There is no real average run time, it depends completely on the fuel, the snow depth, the snow density,wind speed with and without snow falling and if there is any ice buildup PLUS any snow berms left by the plows 

Some folks love the premixed canned gasoline some just use high test and mix it a gallon at a time(me) and save money that way by just pouring in some seafoam and not worrying about it as long as the old fuel is either run out and the choke closed to consume any fuel left in it or simply pouring it back into a can or a waste oil can,

If you examined CR you would know that CR is a non profit company and uses a very substantial method of testing snow blowers by using water soaked wood sawdust in in two 10 cubic foot wheel barrows one behind the other on a tarp laid on a concrete surface to run the snow blower through which provides adequate resistance in my opinion to proof a snow thrower or snow blower. 


Its better to have a heavier snow thrower and a bit more horsepower so that you will not be short on power and torque.


----------



## unknown1 (Dec 13, 2015)

This is always a risky topic to discuss because different brands have their own groups of loyal groupies.
I will do my best and I'm sure people will correct any errors or difference of opinion.

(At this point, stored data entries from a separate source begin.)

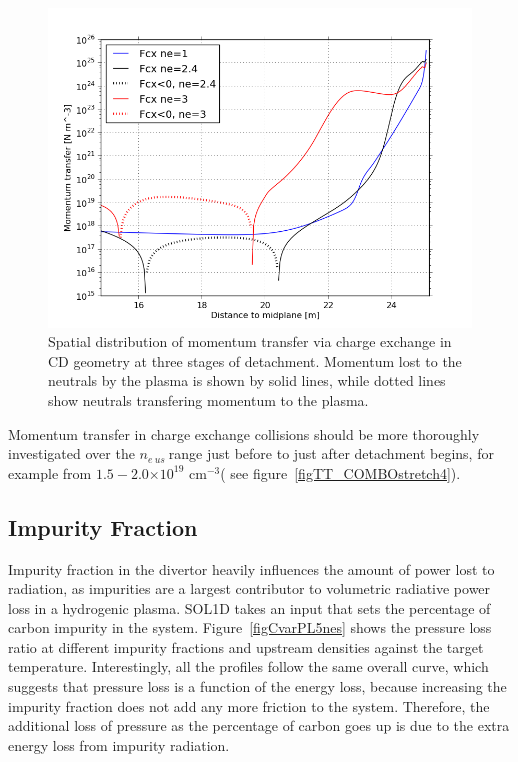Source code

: \documentclass[12pt]{article}  %
\providecommand{\e}[1]{\ensuremath{\times 10^{#1}}} %
\providecommand{\pow}[1]{{$^{#1}$}} %
\providecommand{\neus}{$n_{e~us}~$} %
\begin{document}
\begin{figure}
\includegraphics[scale=0.6]{Figures/sol1d/balFcx16m.png}
\centering
\caption{Spatial distribution of momentum transfer via charge exchange in CD geometry at three stages of detachment. Momentum lost to the neutrals by the plasma is shown by solid lines, while dotted lines show neutrals transfering momentum to the plasma.}\label{figbalFcx16m}
\end{figure}

Momentum transfer in charge exchange collisions should be more thoroughly investigated over the \neus range just before to just after detachment begins, for example from $1.5 - 2.0\e{19}$ cm\pow{-3}( see figure~\ref{figTT_COMBOstretch4}).



\subsection{Impurity Fraction}\label{ssecImpfrac}
Impurity fraction in the divertor heavily influences the amount of power lost to radiation, as impurities are a largest contributor to volumetric radiative power loss in a hydrogenic plasma. SOL1D takes an input that sets the percentage of carbon impurity in the system. Figure~\ref{figCvarPL5nes} shows the pressure loss ratio at different impurity fractions and upstream densities against the target temperature. Interestingly, all the profiles follow the same overall curve, which suggests that pressure loss is a function of the energy loss, because increasing the impurity fraction does not add any more friction to the system. Therefore, the additional loss of pressure as the percentage of carbon goes up is due to the extra energy loss from impurity radiation.
\end{document}
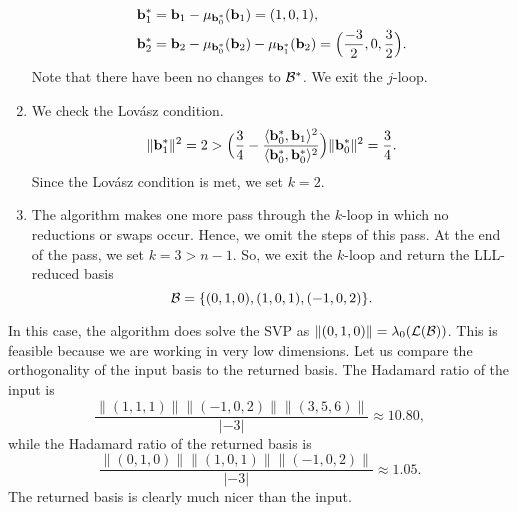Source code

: \documentclass[a4paper,12pt]{article}
\begin{document}
\begin{app}
\begin{enumerate}
        \begin{align*}
            \mathbf{b}_1^{*} &= \mathbf{b}_1 - \mu_{\mathbf{b}_0^*}(\mathbf{b}_1) = (1,0,1) , \\
            \mathbf{b}_2^{*} &= \mathbf{b}_2 - \mu_{\mathbf{b}_0^*}(\mathbf{b}_2) - \mu_{\mathbf{b}_1^*}(\mathbf{b}_2) = \Big(\frac{-3}{2},0,\frac{3}{2}\Big).
        \end{align*}
        Note that there have been no changes to $\mathcal{B}^*$. We exit the $j$-loop.
    \item We check the Lov\'asz condition.
        $$\|\mathbf{b}_1^{*}\|^2 = 2 > \Big(\frac{3}{4} - \frac{\langle    \mathbf{b}_{0}^{*}, \mathbf{b}_{1} \rangle^{2}}{\langle \mathbf{b}_{0}^{*}, \mathbf{b}_{0}^{*} \rangle^{2}}\Big)\|\mathbf{b}_{0}^*\|^2 = \frac{3}{4}.$$
        Since the Lov\'asz condition is met, we set $k=2$.
    \item The algorithm makes one more pass through the $k$-loop in which no reductions or swaps occur. Hence, we omit the steps of this pass. At the end of the pass, we set $k = 3 > n-1$. So, we exit the $k$-loop and return the LLL-reduced basis $$\mathcal{B} = \lbrace (0,1,0), (1,0,1), (-1,0,2)\rbrace.$$
\end{enumerate}
In this case, the algorithm does solve the SVP as $\|(0,1,0)\| = \lambda_{0}(\mathcal{L}(\mathcal{B}))$. This is feasible because we are working in very low dimensions. Let us compare the orthogonality of the input basis to the returned basis. The Hadamard ratio of the input is $$\frac{\|(1,1,1)\|\|(-1,0,2)\|\|(3,5,6)\|}
    {
    |-3|
    } \approx 10.80, $$ while the Hadamard ratio of the returned basis is $$\frac{\|(0,1,0)\|\|(1,0,1)\|\|(-1,0,2)\|}
    {
    |-3|
    } 
    \approx 1.05.$$
    The returned basis is clearly much nicer than the input. 

\end{app}

\newpage
\end{document}

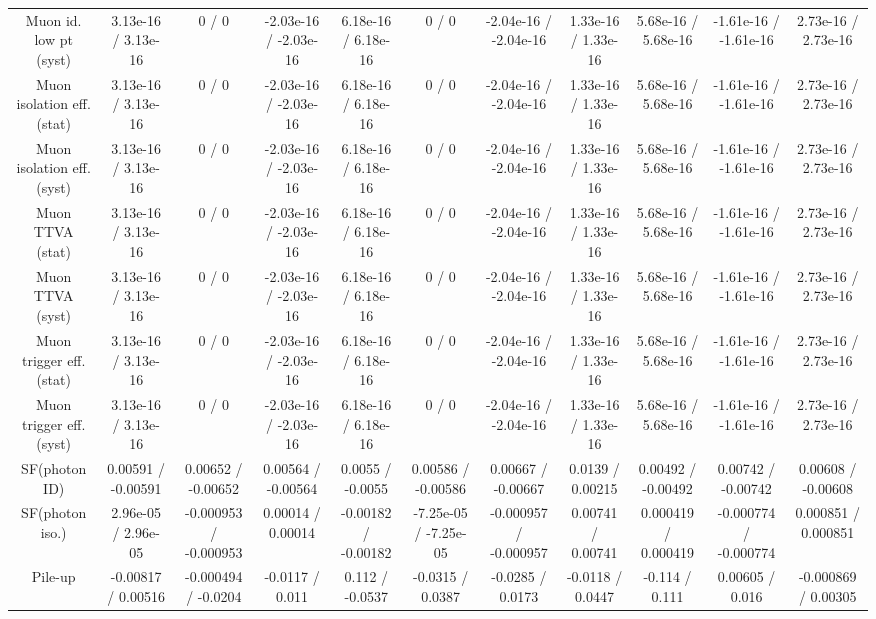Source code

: \begin{table}[htbp]
\begin{center}
\begin{tabular}{|c|c|c|c|c|c|c|c|c|c|c|}
  Muon id. low pt (syst) & 3.13e-16 / 3.13e-16 & 0 / 0 & -2.03e-16 / -2.03e-16 & 6.18e-16 / 6.18e-16 & 0 / 0 & -2.04e-16 / -2.04e-16 & 1.33e-16 / 1.33e-16 & 5.68e-16 / 5.68e-16 & -1.61e-16 / -1.61e-16 & 2.73e-16 / 2.73e-16 \\ 
  Muon isolation eff. (stat) & 3.13e-16 / 3.13e-16 & 0 / 0 & -2.03e-16 / -2.03e-16 & 6.18e-16 / 6.18e-16 & 0 / 0 & -2.04e-16 / -2.04e-16 & 1.33e-16 / 1.33e-16 & 5.68e-16 / 5.68e-16 & -1.61e-16 / -1.61e-16 & 2.73e-16 / 2.73e-16 \\ 
  Muon isolation eff. (syst) & 3.13e-16 / 3.13e-16 & 0 / 0 & -2.03e-16 / -2.03e-16 & 6.18e-16 / 6.18e-16 & 0 / 0 & -2.04e-16 / -2.04e-16 & 1.33e-16 / 1.33e-16 & 5.68e-16 / 5.68e-16 & -1.61e-16 / -1.61e-16 & 2.73e-16 / 2.73e-16 \\ 
  Muon TTVA (stat) & 3.13e-16 / 3.13e-16 & 0 / 0 & -2.03e-16 / -2.03e-16 & 6.18e-16 / 6.18e-16 & 0 / 0 & -2.04e-16 / -2.04e-16 & 1.33e-16 / 1.33e-16 & 5.68e-16 / 5.68e-16 & -1.61e-16 / -1.61e-16 & 2.73e-16 / 2.73e-16 \\ 
  Muon TTVA (syst) & 3.13e-16 / 3.13e-16 & 0 / 0 & -2.03e-16 / -2.03e-16 & 6.18e-16 / 6.18e-16 & 0 / 0 & -2.04e-16 / -2.04e-16 & 1.33e-16 / 1.33e-16 & 5.68e-16 / 5.68e-16 & -1.61e-16 / -1.61e-16 & 2.73e-16 / 2.73e-16 \\ 
  Muon trigger eff. (stat) & 3.13e-16 / 3.13e-16 & 0 / 0 & -2.03e-16 / -2.03e-16 & 6.18e-16 / 6.18e-16 & 0 / 0 & -2.04e-16 / -2.04e-16 & 1.33e-16 / 1.33e-16 & 5.68e-16 / 5.68e-16 & -1.61e-16 / -1.61e-16 & 2.73e-16 / 2.73e-16 \\ 
  Muon trigger eff. (syst) & 3.13e-16 / 3.13e-16 & 0 / 0 & -2.03e-16 / -2.03e-16 & 6.18e-16 / 6.18e-16 & 0 / 0 & -2.04e-16 / -2.04e-16 & 1.33e-16 / 1.33e-16 & 5.68e-16 / 5.68e-16 & -1.61e-16 / -1.61e-16 & 2.73e-16 / 2.73e-16 \\ 
  SF(photon ID) & 0.00591 / -0.00591 & 0.00652 / -0.00652 & 0.00564 / -0.00564 & 0.0055 / -0.0055 & 0.00586 / -0.00586 & 0.00667 / -0.00667 & 0.0139 / 0.00215 & 0.00492 / -0.00492 & 0.00742 / -0.00742 & 0.00608 / -0.00608 \\ 
  SF(photon iso.) & 2.96e-05 / 2.96e-05 & -0.000953 / -0.000953 & 0.00014 / 0.00014 & -0.00182 / -0.00182 & -7.25e-05 / -7.25e-05 & -0.000957 / -0.000957 & 0.00741 / 0.00741 & 0.000419 / 0.000419 & -0.000774 / -0.000774 & 0.000851 / 0.000851 \\ 
  Pile-up & -0.00817 / 0.00516 & -0.000494 / -0.0204 & -0.0117 / 0.011 & 0.112 / -0.0537 & -0.0315 / 0.0387 & -0.0285 / 0.0173 & -0.0118 / 0.0447 & -0.114 / 0.111 & 0.00605 / 0.016 & -0.000869 / 0.00305 \\ 

\end{tabular}
\end{center}
\end{table}
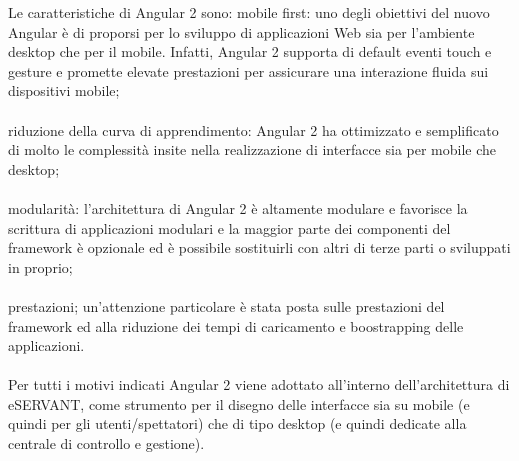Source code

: Le caratteristiche di Angular 2 sono:
mobile first: uno degli obiettivi del nuovo Angular è di proporsi per lo
sviluppo di applicazioni Web sia per l’ambiente desktop che per il mobile.
Infatti, Angular 2 supporta di default eventi touch e gesture e promette
elevate prestazioni per assicurare una interazione fluida sui dispositivi
mobile;
\paragraph{}

riduzione della curva di apprendimento: Angular 2 ha ottimizzato e
semplificato di molto le complessità insite nella realizzazione di interfacce
sia per mobile che desktop;
\paragraph{}

modularità: l’architettura di Angular 2 è altamente modulare e favorisce la
scrittura di applicazioni modulari e la maggior parte dei componenti del
framework è opzionale ed è possibile sostituirli con altri di terze parti o
sviluppati in proprio;
\paragraph{}

prestazioni; un’attenzione particolare è stata posta sulle prestazioni del
framework ed alla riduzione dei tempi di caricamento e boostrapping delle
applicazioni.
\paragraph{}

Per tutti i motivi indicati Angular 2 viene adottato all’interno dell’architettura di
eSERVANT, come strumento per il disegno delle interfacce sia su mobile (e quindi per
gli utenti/spettatori) che di tipo desktop (e quindi dedicate alla centrale di controllo e
gestione).
\paragraph{}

Coincidentally, I was looking at the Consumer Reports website earlier tonight and was worried by a couple of the brands and models that I saw listed there. Their analysis does not (and cannot) measure the longevity of a machine.

USED:
Firstly I would ask if you have any interest at all in buying a used machine and potentially doing some fairly simple maintenance such as carburetor cleaning or replacement.
The reason I ask is because there's a fairly wide consensus on this forum that machines from 30 years ago were manufactured to last and many people would choose to buy a used machine, do a little maintenance and end up with a machine that is high quality for minimal cost.
In my case, given your budget, I would buy a machine from almost any brand and aim for something 30 years old. I would then pocket the savings. That may not be an option for you if you have no interest in buying a used machine and doing minor maintenance or repairs.

NEW:
For new machines, to a first approximation, you can break the market into four segments
a) machines to avoid
b) lower-end brands
c) middle brands
d) high-end brands

As a new member you may or may not know that the country of manufacture is significant. This is not based on pure jingoism although it sometimes may sound that way.
The following thread discusses country of manufacture and I recently collected the textual data from Scot (one of our members and moderator) and turned it into a spreadsheet format so that you can see at a glance what is made where. 

Here is the posting that includes that spreadsheet, look at the very bottom of the post to see the image representing the spreadsheet:
http://www.snowblowerforum.com/forum/1269082-post261.html

Look at that spreadsheet and AVOID any machine where the engine and snowblower frame are both made entirely in China. As the years go by, that situation may change but, for now at least, that rule holds true. 

The brands that survive (after eliminating the 100% Chinese machines) are at the top of that spreadsheet. They are the ones worth considering.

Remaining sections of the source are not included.